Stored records

=-=-=-=-=

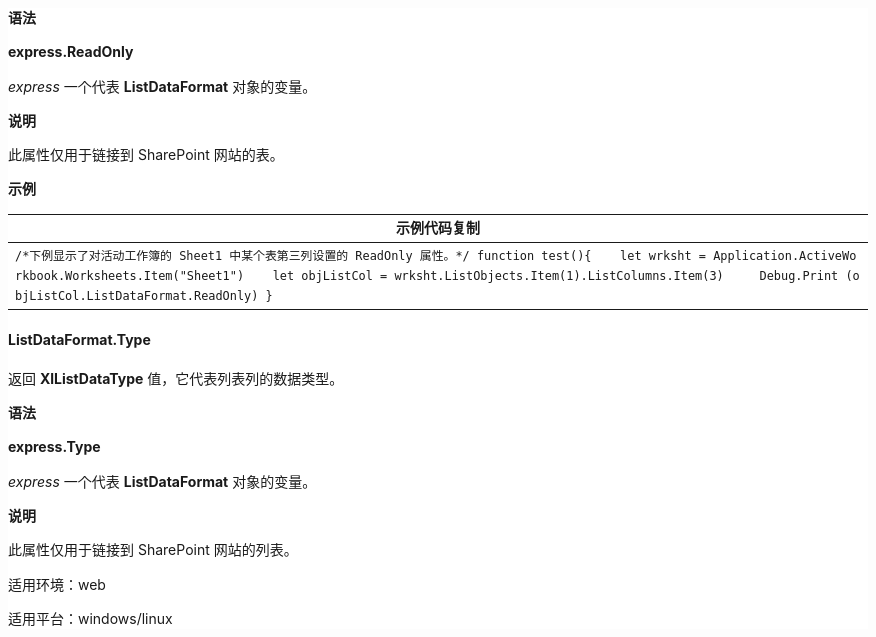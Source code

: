 **语法**

**express.ReadOnly**

*express*   一个代表 **ListDataFormat** 对象的变量。

**说明**

此属性仅用于链接到 SharePoint 网站的表。

**示例**

| 示例代码复制                                                 |
| ------------------------------------------------------------ |
| `/*下例显示了对活动工作簿的 Sheet1 中某个表第三列设置的 ReadOnly 属性。*/ function test(){    let wrksht = Application.ActiveWorkbook.Worksheets.Item("Sheet1")    let objListCol = wrksht.ListObjects.Item(1).ListColumns.Item(3)     Debug.Print (objListCol.ListDataFormat.ReadOnly) }` |

#### **ListDataFormat.Type**

返回 **XlListDataType** 值，它代表列表列的数据类型。

**语法**

**express.Type**

*express*   一个代表 **ListDataFormat** 对象的变量。

**说明**

此属性仅用于链接到 SharePoint 网站的列表。

适用环境：web

适用平台：windows/linux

=-=-=-=-=

**TO DO:**
Please copy every line from the entries that includes the word "SharePoint".

**REPLY:**
此属性仅用于链接到 SharePoint 网站的表。
此属性仅用于链接到 SharePoint 网站的列表。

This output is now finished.